Why is this important?

So, here’s a question: why should we care about this? Optical illusions are cool, but they’re hardly rocket surgery – why are serious researchers wasting their time explaining why we sometimes, given the right conditions, see a static image as “moving”?

Well in fact, there are a few reasons we should take note of this research – and, as is so often the case, the actual conclusion is only one of them. Even the other illusions it illuminates aren’t the most important takeaway – although the paper makes note of quite a few famous examples that their results can help to explain, and other experts already have ideas on how it might apply to their own areas of research.

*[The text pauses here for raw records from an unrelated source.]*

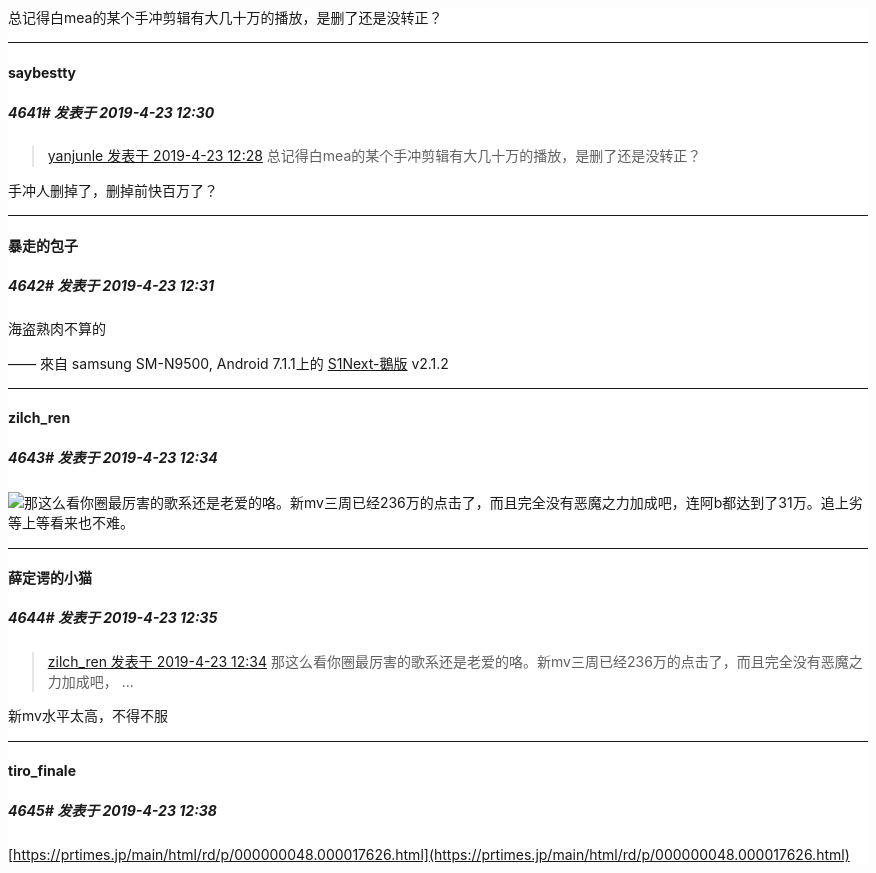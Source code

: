 
总记得白mea的某个手冲剪辑有大几十万的播放，是删了还是没转正？


-----

####  saybestty  
##### 4641#       发表于 2019-4-23 12:30


<blockquote><a href="httphttps://bbs.saraba1st.com/2b/forum.php?mod=redirect&amp;amp;goto=findpost&amp;amp;pid=43415361&amp;amp;ptid=1823171" target="_blank">yanjunle 发表于 2019-4-23 12:28</a>
总记得白mea的某个手冲剪辑有大几十万的播放，是删了还是没转正？</blockquote>
手冲人删掉了，删掉前快百万了？


-----

####  暴走的包子  
##### 4642#       发表于 2019-4-23 12:31


海盗熟肉不算的

—— 來自 samsung SM-N9500, Android 7.1.1上的 [S1Next-鵝版](https://github.com/ykrank/S1-Next/releases) v2.1.2


-----

####  zilch_ren  
##### 4643#       发表于 2019-4-23 12:34


<img src="https://static.saraba1st.com/image/smiley/face2017/068.png" referrerpolicy="no-referrer">那这么看你圈最厉害的歌系还是老爱的咯。新mv三周已经236万的点击了，而且完全没有恶魔之力加成吧，连阿b都达到了31万。追上劣等上等看来也不难。


-----

####  薛定谔的小猫  
##### 4644#       发表于 2019-4-23 12:35


<blockquote><a href="httphttps://bbs.saraba1st.com/2b/forum.php?mod=redirect&amp;goto=findpost&amp;pid=43415462&amp;ptid=1823171" target="_blank">zilch_ren 发表于 2019-4-23 12:34</a>
那这么看你圈最厉害的歌系还是老爱的咯。新mv三周已经236万的点击了，而且完全没有恶魔之力加成吧， ...</blockquote>
新mv水平太高，不得不服


-----

####  tiro_finale  
##### 4645#       发表于 2019-4-23 12:38


[https://prtimes.jp/main/html/rd/p/000000048.000017626.html](https://prtimes.jp/main/html/rd/p/000000048.000017626.html)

For example, “I might be able to use it to understand the patterns that we see in nature, which makes me very excited,” Jolyon Troscianko, a visual ecologist at the University of Exeter who was not involved in the new paper, told New Scientist. “Zebra stripes and butterfly wing patterns, and all of these kinds of things that are often very poorly understood.”

But the study’s most widely applicable benefit? It’s conceptual. So far, explanations for how this kind of illusion works have been “very high level and arm-wavey,” Troscianko said, involving ideas about our brains getting confused over trying to process a 2D image as a 3D “hole”. 

This new theory, though, is simpler – both as an explanation, and as a testable hypothesis. Moreover, it presents a new way of thinking about some optical illusions: they can be just a physical result of basic neuronal reactions, the paper suggests, rather than always the result of higher-order cognitive processes.

Of course, those more complex explanations “might be true – you can’t disprove them,” Troscianko told New Scientist. “But if you come up with an explanation that relies on fairly early visual processing stuff in your brain, then that’s – for me – more useful.”

The study, which has been posted as a preprint and has not yet been peer-reviewed, is available via arXiv.